(Stored items)
= Beginning of Section =

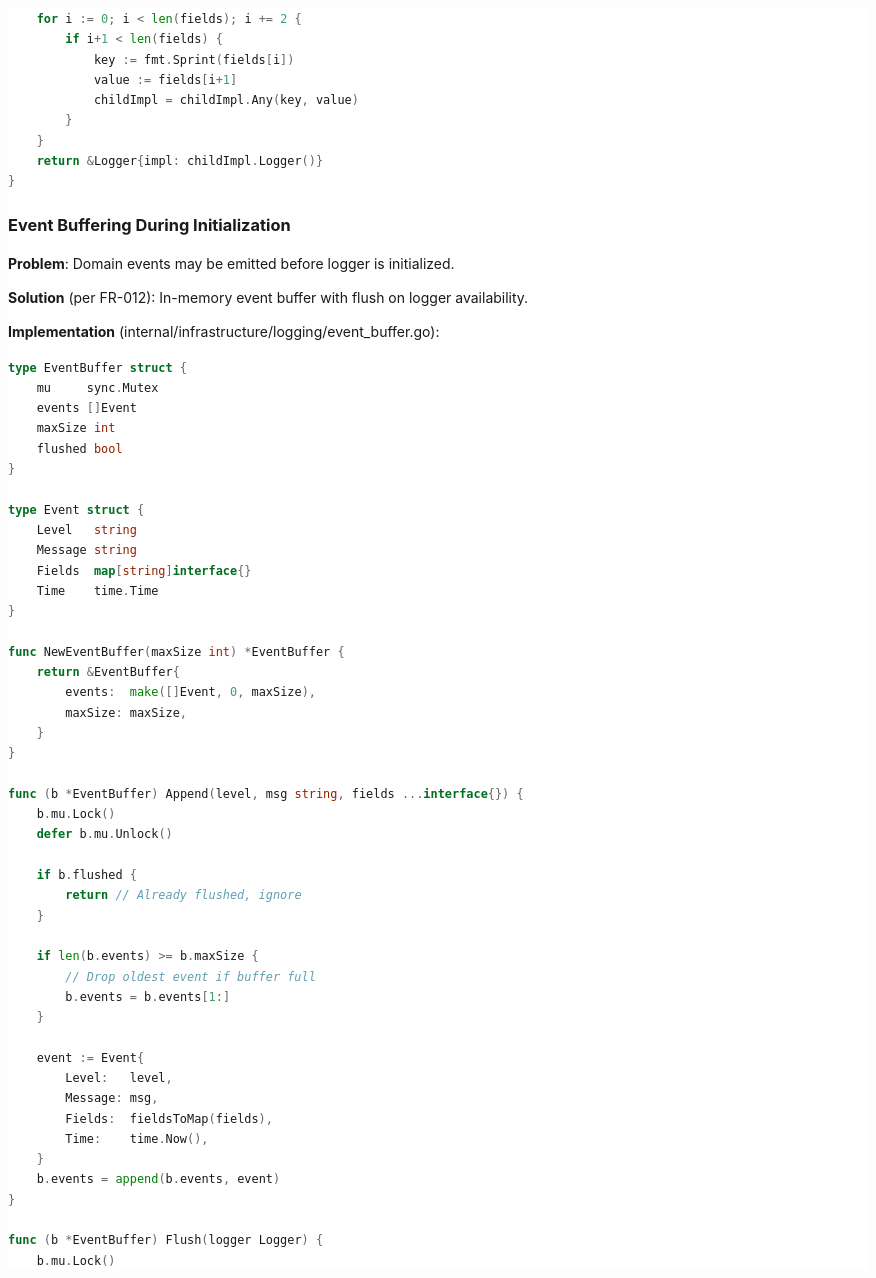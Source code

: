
 ```go
    for i := 0; i < len(fields); i += 2 {
        if i+1 < len(fields) {
            key := fmt.Sprint(fields[i])
            value := fields[i+1]
            childImpl = childImpl.Any(key, value)
        }
    }
    return &Logger{impl: childImpl.Logger()}
}
```

### Event Buffering During Initialization

**Problem**: Domain events may be emitted before logger is initialized.

**Solution** (per FR-012): In-memory event buffer with flush on logger availability.

**Implementation** (internal/infrastructure/logging/event_buffer.go):

```go
type EventBuffer struct {
    mu     sync.Mutex
    events []Event
    maxSize int
    flushed bool
}

type Event struct {
    Level   string
    Message string
    Fields  map[string]interface{}
    Time    time.Time
}

func NewEventBuffer(maxSize int) *EventBuffer {
    return &EventBuffer{
        events:  make([]Event, 0, maxSize),
        maxSize: maxSize,
    }
}

func (b *EventBuffer) Append(level, msg string, fields ...interface{}) {
    b.mu.Lock()
    defer b.mu.Unlock()
    
    if b.flushed {
        return // Already flushed, ignore
    }
    
    if len(b.events) >= b.maxSize {
        // Drop oldest event if buffer full
        b.events = b.events[1:]
    }
    
    event := Event{
        Level:   level,
        Message: msg,
        Fields:  fieldsToMap(fields),
        Time:    time.Now(),
    }
    b.events = append(b.events, event)
}

func (b *EventBuffer) Flush(logger Logger) {
    b.mu.Lock()
```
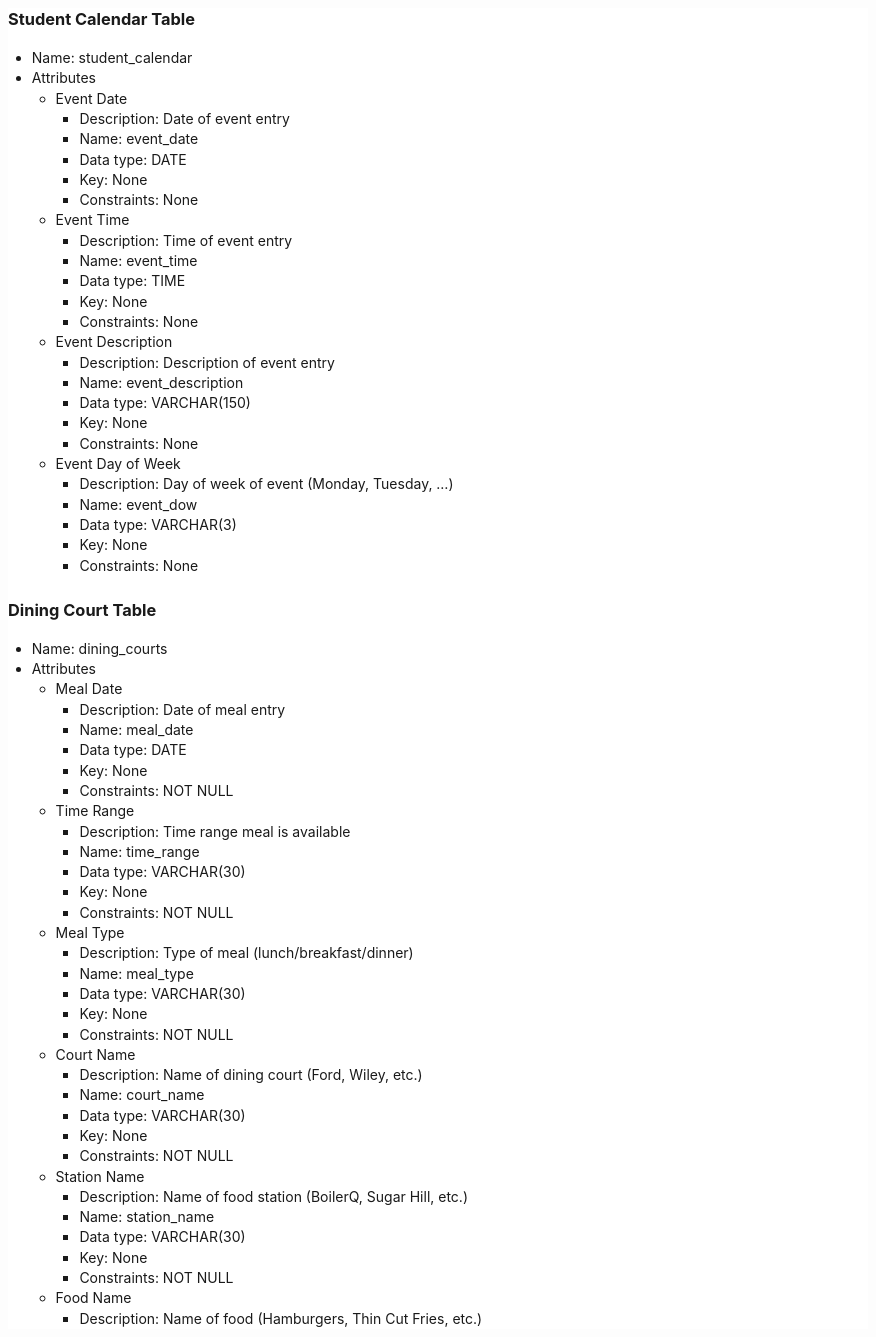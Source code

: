 ### Student Calendar Table
- Name: student_calendar
- Attributes 
  - Event Date
    - Description: Date of event entry
    - Name: event_date
    - Data type: DATE
    - Key: None
    - Constraints: None
  - Event Time 
    - Description: Time of event entry
    - Name: event_time
    - Data type: TIME
    - Key: None
    - Constraints: None 
  - Event Description
    - Description: Description of event entry
    - Name: event_description
    - Data type: VARCHAR(150)
    - Key: None
    - Constraints: None
  - Event Day of Week
    - Description: Day of week of event (Monday, Tuesday, …)
    - Name: event_dow
    - Data type: VARCHAR(3)
    - Key: None
    - Constraints: None
    
### Dining Court Table
- Name: dining_courts
- Attributes 
  - Meal Date
    - Description: Date of meal entry
    - Name: meal_date
    - Data type: DATE
    - Key: None
    - Constraints: NOT NULL
  - Time Range
    - Description: Time range meal is available
    - Name: time_range
    - Data type: VARCHAR(30)
    - Key: None
    - Constraints: NOT NULL
  - Meal Type
    - Description: Type of meal (lunch/breakfast/dinner)
    - Name: meal_type
    - Data type: VARCHAR(30)
    - Key: None
    - Constraints: NOT NULL
  - Court Name
    - Description: Name of dining court (Ford, Wiley, etc.)
    - Name: court_name
    - Data type: VARCHAR(30)
    - Key: None
    - Constraints: NOT NULL
  - Station Name
    - Description: Name of food station (BoilerQ, Sugar Hill, etc.)
    - Name: station_name
    - Data type: VARCHAR(30)
    - Key: None
    - Constraints: NOT NULL
  - Food Name
    - Description: Name of food (Hamburgers, Thin Cut Fries, etc.)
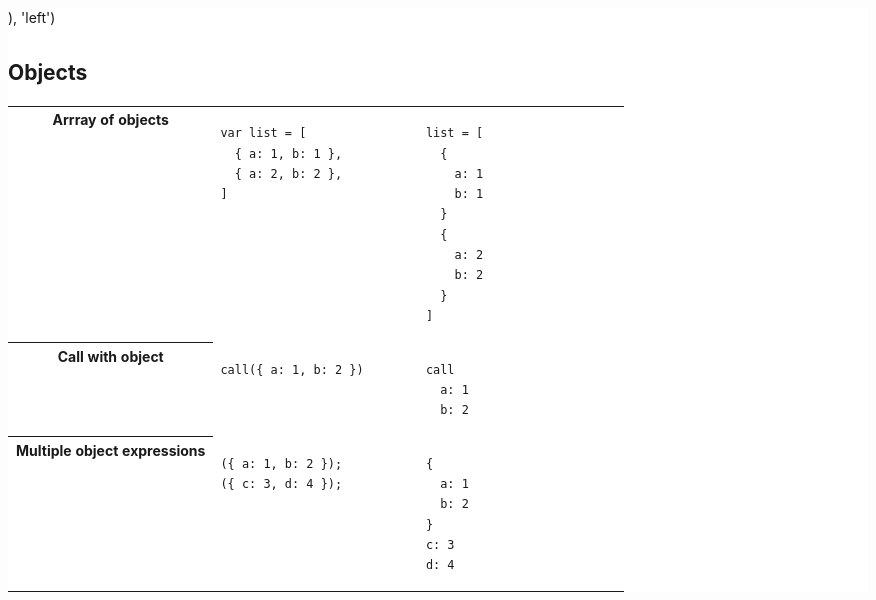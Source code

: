 ), 'left')
</code></pre>
</td>
</tr>
</table>

## Objects

<table width='100%'>
<tr>
<th width='33%' valign='top'>Arrray of objects</th>
<td width='33%' valign='top'>
<pre><code class='lang-js'>var list = [
  { a: 1, b: 1 },
  { a: 2, b: 2 },
]
</code></pre>
</td>
<td width='33%' valign='top'>
<pre><code class='lang-coffee'>list = [
  {
    a: 1
    b: 1
  }
  {
    a: 2
    b: 2
  }
]
</code></pre>
</td>
</tr>
<tr>
<th width='33%' valign='top'>Call with object</th>
<td width='33%' valign='top'>
<pre><code class='lang-js'>call({ a: 1, b: 2 })
</code></pre>
</td>
<td width='33%' valign='top'>
<pre><code class='lang-coffee'>call
  a: 1
  b: 2
</code></pre>
</td>
</tr>
<tr>
<th width='33%' valign='top'>Multiple object expressions</th>
<td width='33%' valign='top'>
<pre><code class='lang-js'>({ a: 1, b: 2 });
({ c: 3, d: 4 });
</code></pre>
</td>
<td width='33%' valign='top'>
<pre><code class='lang-coffee'>{
  a: 1
  b: 2
}
c: 3
d: 4
</code></pre>
</td>
</tr>
<tr>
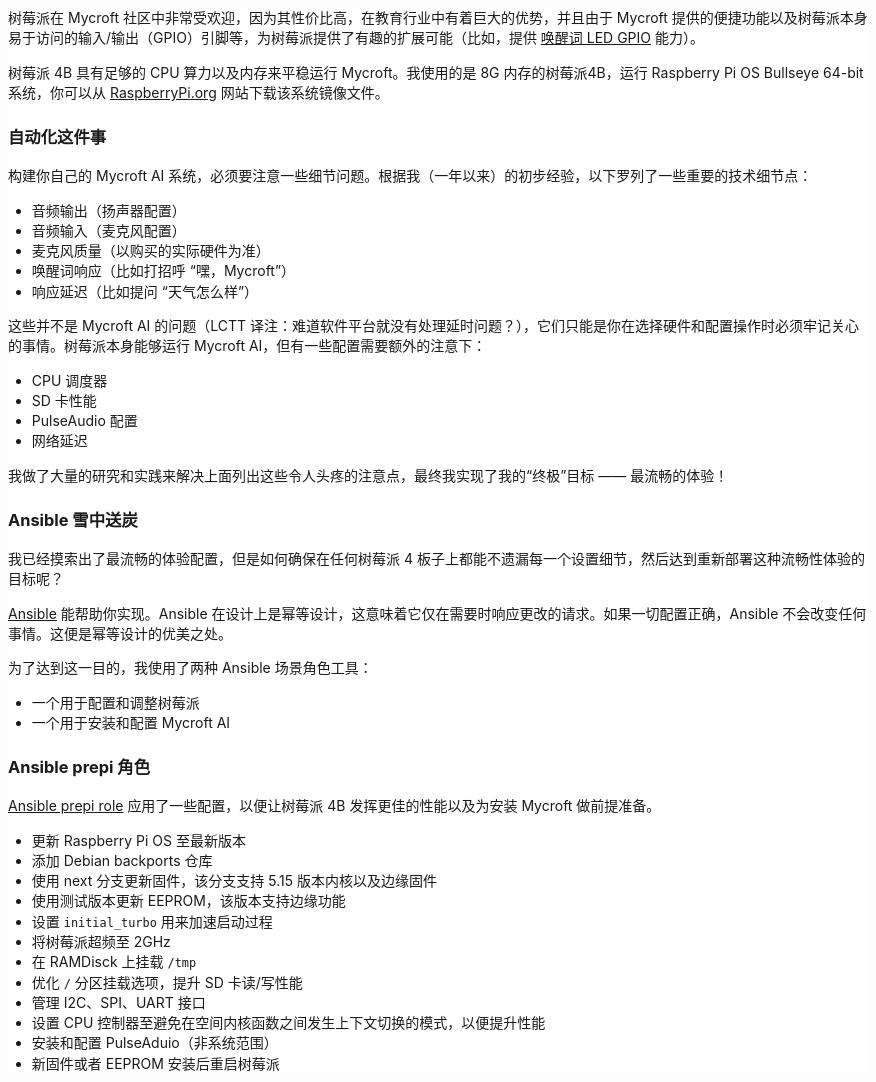 
树莓派在 Mycroft 社区中非常受欢迎，因为其性价比高，在教育行业中有着巨大的优势，并且由于 Mycroft 提供的便捷功能以及树莓派本身易于访问的输入/输出（GPIO）引脚等，为树莓派提供了有趣的扩展可能（比如，提供 [唤醒词 LED GPIO](https://github.com/smartgic/mycroft-wakeword-led-gpio-skill) 能力）。


树莓派 4B 具有足够的 CPU 算力以及内存来平稳运行 Mycroft。我使用的是 8G 内存的树莓派4B，运行 Raspberry Pi OS Bullseye 64-bit 系统，你可以从 [RaspberryPi.org](https://downloads.raspberrypi.org/raspios_lite_arm64/images/raspios_lite_arm64-2021-11-08/2021-10-30-raspios-bullseye-arm64-lite.zip) 网站下载该系统镜像文件。


### 自动化这件事


构建你自己的 Mycroft AI 系统，必须要注意一些细节问题。根据我（一年以来）的初步经验，以下罗列了一些重要的技术细节点：


* 音频输出（扬声器配置）
* 音频输入（麦克风配置）
* 麦克风质量（以购买的实际硬件为准）
* 唤醒词响应（比如打招呼 “嘿，Mycroft”）
* 响应延迟（比如提问 “天气怎么样”）


这些并不是 Mycroft AI 的问题（LCTT 译注：难道软件平台就没有处理延时问题？），它们只能是你在选择硬件和配置操作时必须牢记关心的事情。树莓派本身能够运行 Mycroft AI，但有一些配置需要额外的注意下：


* CPU 调度器
* SD 卡性能
* PulseAudio 配置
* 网络延迟


我做了大量的研究和实践来解决上面列出这些令人头疼的注意点，最终我实现了我的“终极”目标 —— 最流畅的体验！


### Ansible 雪中送炭


我已经摸索出了最流畅的体验配置，但是如何确保在任何树莓派 4 板子上都能不遗漏每一个设置细节，然后达到重新部署这种流畅性体验的目标呢？


[Ansible](https://github.com/ansible/ansible) 能帮助你实现。Ansible 在设计上是幂等设计，这意味着它仅在需要时响应更改的请求。如果一切配置正确，Ansible 不会改变任何事情。这便是幂等设计的优美之处。


为了达到这一目的，我使用了两种 Ansible 场景角色工具：


* 一个用于配置和调整树莓派
* 一个用于安装和配置 Mycroft AI


### Ansible prepi 角色


[Ansible prepi role](https://github.com/smartgic/ansible-role-prepi) 应用了一些配置，以便让树莓派 4B 发挥更佳的性能以及为安装 Mycroft 做前提准备。


* 更新 Raspberry Pi OS 至最新版本
* 添加 Debian backports 仓库
* 使用 next 分支更新固件，该分支支持 5.15 版本内核以及边缘固件
* 使用测试版本更新 EEPROM，该版本支持边缘功能
* 设置 `initial_turbo` 用来加速启动过程
* 将树莓派超频至 2GHz
* 在 RAMDisck 上挂载 `/tmp`
* 优化 `/` 分区挂载选项，提升 SD 卡读/写性能
* 管理 I2C、SPI、UART 接口
* 设置 CPU 控制器至避免在空间内核函数之间发生上下文切换的模式，以便提升性能
* 安装和配置 PulseAduio（非系统范围）
* 新固件或者 EEPROM 安装后重启树莓派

= End of Section =

* Activity
Return, in full, every line of these entries that holds "maxSize".

* Result
    maxSize int
func NewEventBuffer(maxSize int) *EventBuffer {
        events:  make([]Event, 0, maxSize),
        maxSize: maxSize,
    if len(b.events) >= b.maxSize {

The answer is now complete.